The job is to find each line in the entries holding the string "your" and copy that line.

Source texts of formatted documents:
»»

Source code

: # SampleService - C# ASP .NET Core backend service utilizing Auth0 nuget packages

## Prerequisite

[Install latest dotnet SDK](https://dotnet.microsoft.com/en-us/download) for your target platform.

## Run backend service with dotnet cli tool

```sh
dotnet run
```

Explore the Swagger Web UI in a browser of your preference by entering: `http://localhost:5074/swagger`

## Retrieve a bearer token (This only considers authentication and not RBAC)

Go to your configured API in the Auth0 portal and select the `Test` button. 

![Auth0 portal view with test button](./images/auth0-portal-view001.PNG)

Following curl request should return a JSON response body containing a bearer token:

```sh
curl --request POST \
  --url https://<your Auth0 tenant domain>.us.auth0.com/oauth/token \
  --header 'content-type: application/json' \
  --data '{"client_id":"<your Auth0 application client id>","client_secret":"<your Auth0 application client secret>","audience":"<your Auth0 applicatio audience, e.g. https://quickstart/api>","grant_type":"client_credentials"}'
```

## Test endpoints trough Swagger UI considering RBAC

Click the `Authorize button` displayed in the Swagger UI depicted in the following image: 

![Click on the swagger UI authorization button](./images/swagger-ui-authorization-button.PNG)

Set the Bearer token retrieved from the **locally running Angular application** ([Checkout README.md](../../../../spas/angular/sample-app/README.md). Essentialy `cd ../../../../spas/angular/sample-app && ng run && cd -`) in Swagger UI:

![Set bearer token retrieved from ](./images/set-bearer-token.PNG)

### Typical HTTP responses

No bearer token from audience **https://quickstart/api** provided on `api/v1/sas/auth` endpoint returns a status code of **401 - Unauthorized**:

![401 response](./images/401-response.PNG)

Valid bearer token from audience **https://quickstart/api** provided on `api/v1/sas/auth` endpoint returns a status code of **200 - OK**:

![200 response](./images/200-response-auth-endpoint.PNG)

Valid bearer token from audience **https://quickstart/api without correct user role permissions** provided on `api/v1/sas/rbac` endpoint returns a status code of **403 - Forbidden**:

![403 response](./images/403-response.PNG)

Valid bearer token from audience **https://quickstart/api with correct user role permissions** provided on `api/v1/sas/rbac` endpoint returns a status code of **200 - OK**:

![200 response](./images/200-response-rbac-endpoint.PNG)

««
»»

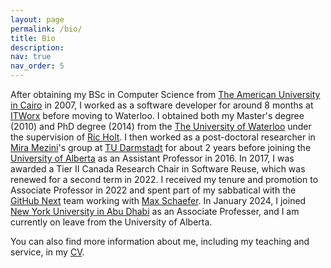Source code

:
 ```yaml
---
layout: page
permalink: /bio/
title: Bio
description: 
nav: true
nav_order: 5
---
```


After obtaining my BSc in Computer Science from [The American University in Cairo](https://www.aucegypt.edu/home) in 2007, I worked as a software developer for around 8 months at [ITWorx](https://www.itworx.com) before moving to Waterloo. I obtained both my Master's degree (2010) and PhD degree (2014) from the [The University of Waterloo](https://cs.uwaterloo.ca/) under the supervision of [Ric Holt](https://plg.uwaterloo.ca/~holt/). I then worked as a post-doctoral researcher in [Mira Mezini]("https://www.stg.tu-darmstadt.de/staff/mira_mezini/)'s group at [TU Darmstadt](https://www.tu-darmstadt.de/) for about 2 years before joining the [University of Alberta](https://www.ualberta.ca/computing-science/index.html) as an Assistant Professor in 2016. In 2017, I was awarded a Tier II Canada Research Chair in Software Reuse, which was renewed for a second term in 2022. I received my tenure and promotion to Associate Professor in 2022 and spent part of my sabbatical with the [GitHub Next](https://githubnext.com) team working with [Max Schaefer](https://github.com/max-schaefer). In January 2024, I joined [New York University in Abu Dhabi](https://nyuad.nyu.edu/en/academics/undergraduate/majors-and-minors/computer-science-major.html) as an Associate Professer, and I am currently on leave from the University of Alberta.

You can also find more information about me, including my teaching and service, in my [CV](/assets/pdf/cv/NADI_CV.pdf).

««

SOLUTION TO THIS TASK:
[Install latest dotnet SDK](https://dotnet.microsoft.com/en-us/download) for your target platform.
Explore the Swagger Web UI in a browser of your preference by entering: `http://localhost:5074/swagger`
Go to your configured API in the Auth0 portal and select the `Test` button. 
  --url https://<your Auth0 tenant domain>.us.auth0.com/oauth/token \
  --data '{"client_id":"<your Auth0 application client id>","client_secret":"<your Auth0 application client secret>","audience":"<your Auth0 applicatio audience, e.g. https://quickstart/api>","grant_type":"client_credentials"}'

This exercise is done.